=== Input data ===

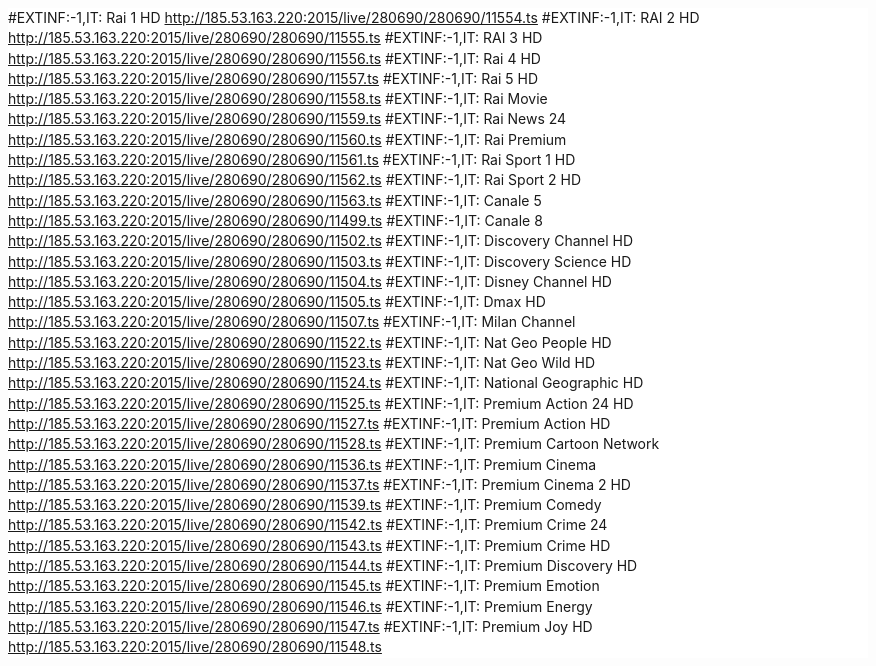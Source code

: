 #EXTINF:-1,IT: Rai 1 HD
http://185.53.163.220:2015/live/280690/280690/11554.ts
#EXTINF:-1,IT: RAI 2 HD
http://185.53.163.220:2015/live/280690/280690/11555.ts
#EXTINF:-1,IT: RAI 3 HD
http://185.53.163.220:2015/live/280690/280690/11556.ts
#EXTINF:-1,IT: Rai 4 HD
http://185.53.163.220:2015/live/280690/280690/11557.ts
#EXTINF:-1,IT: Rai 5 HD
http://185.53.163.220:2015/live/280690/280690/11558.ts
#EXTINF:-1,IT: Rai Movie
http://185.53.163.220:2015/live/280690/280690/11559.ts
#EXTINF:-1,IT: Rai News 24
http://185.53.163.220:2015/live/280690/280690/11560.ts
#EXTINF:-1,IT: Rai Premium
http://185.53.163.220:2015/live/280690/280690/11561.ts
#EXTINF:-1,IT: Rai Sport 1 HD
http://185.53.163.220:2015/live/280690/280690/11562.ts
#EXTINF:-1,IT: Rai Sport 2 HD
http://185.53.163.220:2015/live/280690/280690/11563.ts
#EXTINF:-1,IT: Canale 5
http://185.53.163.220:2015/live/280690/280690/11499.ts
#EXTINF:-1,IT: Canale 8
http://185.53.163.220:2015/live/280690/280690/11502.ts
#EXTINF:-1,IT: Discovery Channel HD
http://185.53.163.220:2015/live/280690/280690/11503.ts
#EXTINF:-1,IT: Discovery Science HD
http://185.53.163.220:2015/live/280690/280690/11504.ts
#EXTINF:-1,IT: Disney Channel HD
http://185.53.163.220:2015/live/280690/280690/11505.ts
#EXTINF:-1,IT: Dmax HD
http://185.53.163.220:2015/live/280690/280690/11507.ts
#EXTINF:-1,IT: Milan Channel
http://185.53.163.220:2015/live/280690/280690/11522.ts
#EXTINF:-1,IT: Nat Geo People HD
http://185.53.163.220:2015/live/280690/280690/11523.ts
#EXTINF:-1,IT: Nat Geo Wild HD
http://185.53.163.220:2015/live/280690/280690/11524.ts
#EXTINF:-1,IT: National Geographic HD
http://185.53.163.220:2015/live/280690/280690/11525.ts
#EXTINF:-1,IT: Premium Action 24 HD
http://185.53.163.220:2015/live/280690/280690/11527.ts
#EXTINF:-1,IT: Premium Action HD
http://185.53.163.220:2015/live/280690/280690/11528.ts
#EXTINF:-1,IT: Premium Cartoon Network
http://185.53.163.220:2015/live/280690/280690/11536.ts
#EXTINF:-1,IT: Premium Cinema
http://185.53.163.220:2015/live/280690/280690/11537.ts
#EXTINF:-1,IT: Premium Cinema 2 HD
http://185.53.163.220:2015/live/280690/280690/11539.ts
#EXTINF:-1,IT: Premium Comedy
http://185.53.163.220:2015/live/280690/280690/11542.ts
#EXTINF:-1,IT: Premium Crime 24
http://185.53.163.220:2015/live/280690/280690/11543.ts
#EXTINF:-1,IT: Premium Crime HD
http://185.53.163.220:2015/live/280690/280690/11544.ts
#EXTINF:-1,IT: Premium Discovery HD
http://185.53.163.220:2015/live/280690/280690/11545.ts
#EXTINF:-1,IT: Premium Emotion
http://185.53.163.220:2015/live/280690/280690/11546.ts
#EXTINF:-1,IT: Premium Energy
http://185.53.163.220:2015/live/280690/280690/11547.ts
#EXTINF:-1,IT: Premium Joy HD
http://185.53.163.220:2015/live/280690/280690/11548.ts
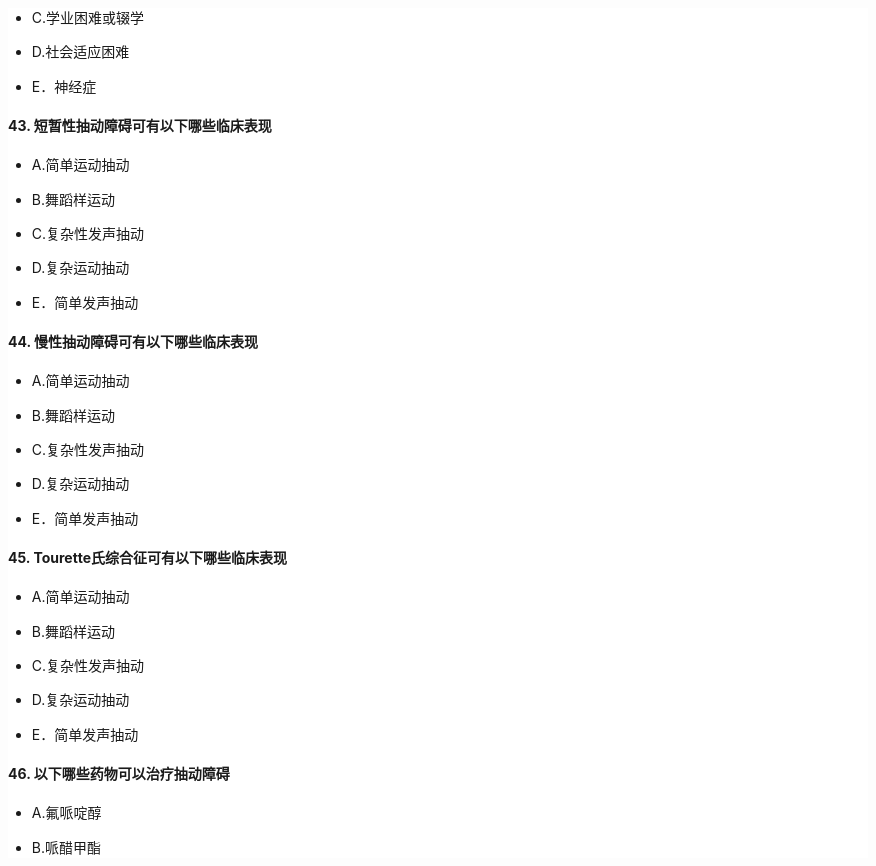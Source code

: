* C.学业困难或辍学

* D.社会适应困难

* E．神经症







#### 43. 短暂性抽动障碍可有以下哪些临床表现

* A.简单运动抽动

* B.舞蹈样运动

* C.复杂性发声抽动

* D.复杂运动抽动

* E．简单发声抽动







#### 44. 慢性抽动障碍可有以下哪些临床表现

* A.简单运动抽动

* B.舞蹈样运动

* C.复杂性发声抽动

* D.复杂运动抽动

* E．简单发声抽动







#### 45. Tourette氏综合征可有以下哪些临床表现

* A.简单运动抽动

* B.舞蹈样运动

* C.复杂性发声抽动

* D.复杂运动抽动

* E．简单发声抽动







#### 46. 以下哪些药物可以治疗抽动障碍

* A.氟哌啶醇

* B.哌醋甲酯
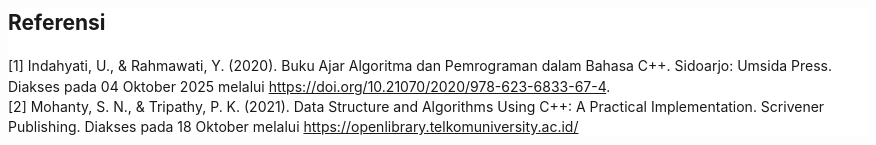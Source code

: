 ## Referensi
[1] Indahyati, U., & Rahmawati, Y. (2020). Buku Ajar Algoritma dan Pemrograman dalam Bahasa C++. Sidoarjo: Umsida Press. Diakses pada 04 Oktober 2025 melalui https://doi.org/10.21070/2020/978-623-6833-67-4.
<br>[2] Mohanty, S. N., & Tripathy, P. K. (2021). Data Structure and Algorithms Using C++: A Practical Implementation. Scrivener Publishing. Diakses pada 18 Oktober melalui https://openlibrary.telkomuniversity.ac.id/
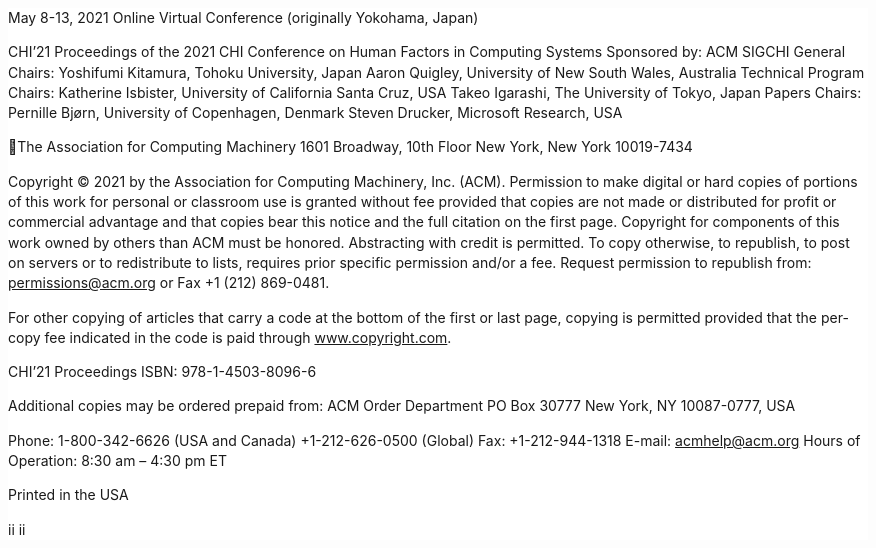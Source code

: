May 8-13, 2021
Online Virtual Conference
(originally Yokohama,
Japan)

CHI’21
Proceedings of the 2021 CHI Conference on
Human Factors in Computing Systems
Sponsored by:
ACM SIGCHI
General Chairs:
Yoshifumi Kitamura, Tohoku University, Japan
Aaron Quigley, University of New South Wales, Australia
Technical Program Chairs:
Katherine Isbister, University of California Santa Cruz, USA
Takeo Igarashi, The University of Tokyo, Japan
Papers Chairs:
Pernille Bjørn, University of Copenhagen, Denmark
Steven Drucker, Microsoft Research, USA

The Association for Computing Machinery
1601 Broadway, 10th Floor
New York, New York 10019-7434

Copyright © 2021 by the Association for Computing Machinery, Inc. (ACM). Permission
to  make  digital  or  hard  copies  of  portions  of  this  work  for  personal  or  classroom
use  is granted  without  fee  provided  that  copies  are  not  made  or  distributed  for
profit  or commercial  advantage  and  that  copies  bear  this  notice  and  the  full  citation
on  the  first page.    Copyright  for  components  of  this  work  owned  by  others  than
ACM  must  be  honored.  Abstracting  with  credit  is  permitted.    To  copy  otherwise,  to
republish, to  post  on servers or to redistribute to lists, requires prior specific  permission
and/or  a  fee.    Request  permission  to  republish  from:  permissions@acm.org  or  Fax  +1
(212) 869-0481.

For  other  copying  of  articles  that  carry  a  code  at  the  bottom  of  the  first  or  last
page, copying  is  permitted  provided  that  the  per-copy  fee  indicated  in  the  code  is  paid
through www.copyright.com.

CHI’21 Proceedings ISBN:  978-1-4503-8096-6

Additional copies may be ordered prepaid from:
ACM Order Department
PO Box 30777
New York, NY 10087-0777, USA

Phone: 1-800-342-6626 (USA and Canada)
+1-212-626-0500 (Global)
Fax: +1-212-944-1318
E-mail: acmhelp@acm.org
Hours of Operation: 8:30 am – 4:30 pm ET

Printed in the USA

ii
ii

===
=== Input data ===

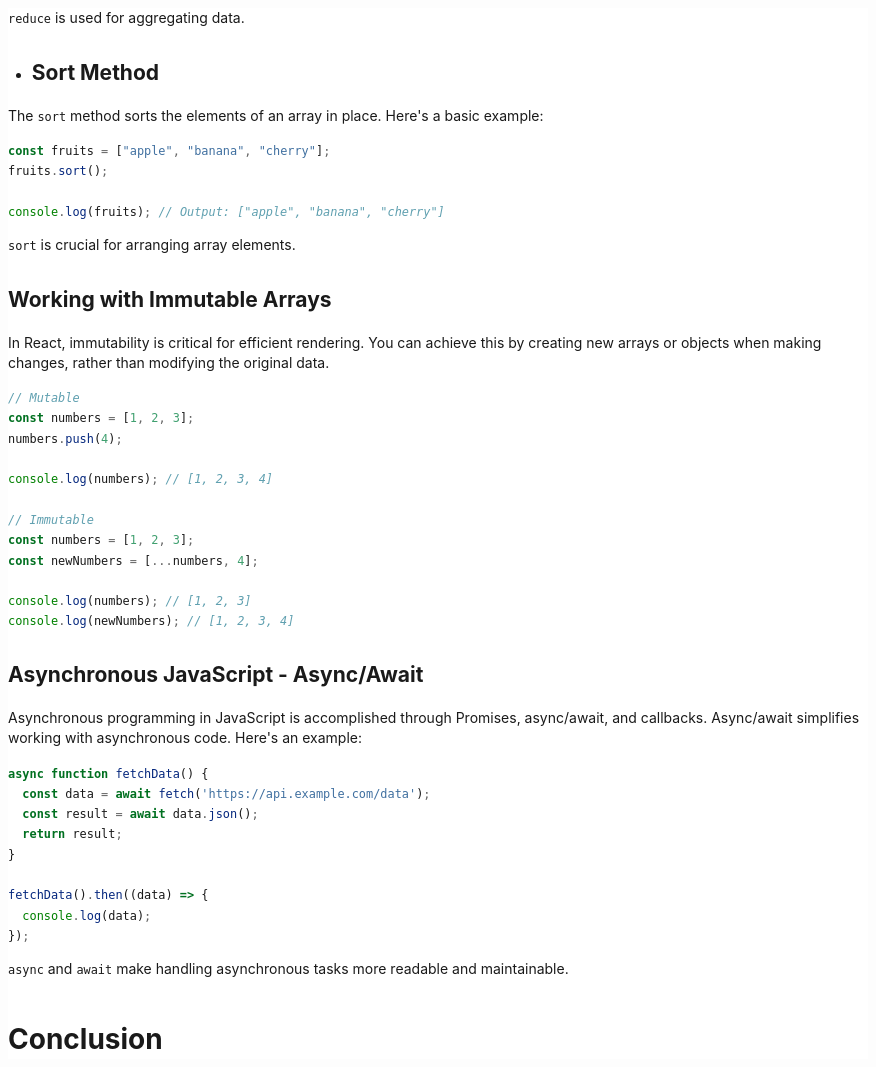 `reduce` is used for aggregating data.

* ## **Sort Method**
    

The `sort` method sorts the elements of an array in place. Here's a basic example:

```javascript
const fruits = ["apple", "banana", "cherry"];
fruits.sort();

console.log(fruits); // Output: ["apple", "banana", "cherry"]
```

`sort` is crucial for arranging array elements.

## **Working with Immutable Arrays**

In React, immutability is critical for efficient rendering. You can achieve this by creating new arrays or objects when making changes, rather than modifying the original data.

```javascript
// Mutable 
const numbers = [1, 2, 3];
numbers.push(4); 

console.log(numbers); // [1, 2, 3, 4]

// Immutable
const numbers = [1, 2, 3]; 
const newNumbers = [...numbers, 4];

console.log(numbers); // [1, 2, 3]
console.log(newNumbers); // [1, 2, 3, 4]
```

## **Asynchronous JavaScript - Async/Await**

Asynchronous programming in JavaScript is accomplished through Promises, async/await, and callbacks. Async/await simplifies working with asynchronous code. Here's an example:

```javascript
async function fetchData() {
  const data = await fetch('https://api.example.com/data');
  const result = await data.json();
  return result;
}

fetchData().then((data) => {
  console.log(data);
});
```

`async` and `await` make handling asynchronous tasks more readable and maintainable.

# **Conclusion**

===
=== Input data ===

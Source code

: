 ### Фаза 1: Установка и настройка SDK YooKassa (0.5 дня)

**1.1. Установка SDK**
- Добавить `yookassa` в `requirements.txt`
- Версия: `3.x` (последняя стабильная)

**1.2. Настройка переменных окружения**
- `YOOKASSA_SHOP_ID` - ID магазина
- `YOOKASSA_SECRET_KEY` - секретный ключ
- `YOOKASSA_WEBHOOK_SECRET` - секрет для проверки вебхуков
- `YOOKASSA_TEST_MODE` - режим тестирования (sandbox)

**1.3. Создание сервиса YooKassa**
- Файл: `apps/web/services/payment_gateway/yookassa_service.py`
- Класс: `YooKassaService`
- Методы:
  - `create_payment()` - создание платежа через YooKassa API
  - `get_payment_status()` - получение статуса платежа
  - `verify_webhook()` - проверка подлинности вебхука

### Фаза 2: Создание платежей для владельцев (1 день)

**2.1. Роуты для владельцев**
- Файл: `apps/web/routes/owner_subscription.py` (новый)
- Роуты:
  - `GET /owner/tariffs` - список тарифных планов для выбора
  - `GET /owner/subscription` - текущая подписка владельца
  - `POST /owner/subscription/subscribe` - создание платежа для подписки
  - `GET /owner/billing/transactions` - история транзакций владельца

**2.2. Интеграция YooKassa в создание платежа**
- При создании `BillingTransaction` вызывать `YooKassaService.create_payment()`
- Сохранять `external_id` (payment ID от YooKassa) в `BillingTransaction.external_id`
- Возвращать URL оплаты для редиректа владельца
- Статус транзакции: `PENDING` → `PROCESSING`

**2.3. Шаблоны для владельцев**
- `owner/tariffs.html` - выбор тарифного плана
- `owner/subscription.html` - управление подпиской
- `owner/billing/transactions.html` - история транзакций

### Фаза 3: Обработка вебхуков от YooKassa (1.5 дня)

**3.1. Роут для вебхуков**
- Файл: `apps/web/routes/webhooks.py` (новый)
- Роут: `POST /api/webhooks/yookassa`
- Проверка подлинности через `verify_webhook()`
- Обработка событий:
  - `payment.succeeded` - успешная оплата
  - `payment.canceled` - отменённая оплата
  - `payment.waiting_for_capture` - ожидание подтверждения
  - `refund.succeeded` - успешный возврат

===

*Exercise objective:* Begin at the line above that has "- управление подпиской" and stop after the line that has "- Проверка подлинности через", copying each line exactly and adding nothing else.

*Answer box:*
- `owner/subscription.html` - управление подпиской
- `owner/billing/transactions.html` - история транзакций

### Фаза 3: Обработка вебхуков от YooKassa (1.5 дня)

**3.1. Роут для вебхуков**
- Файл: `apps/web/routes/webhooks.py` (новый)
- Роут: `POST /api/webhooks/yookassa`
- Проверка подлинности через `verify_webhook()`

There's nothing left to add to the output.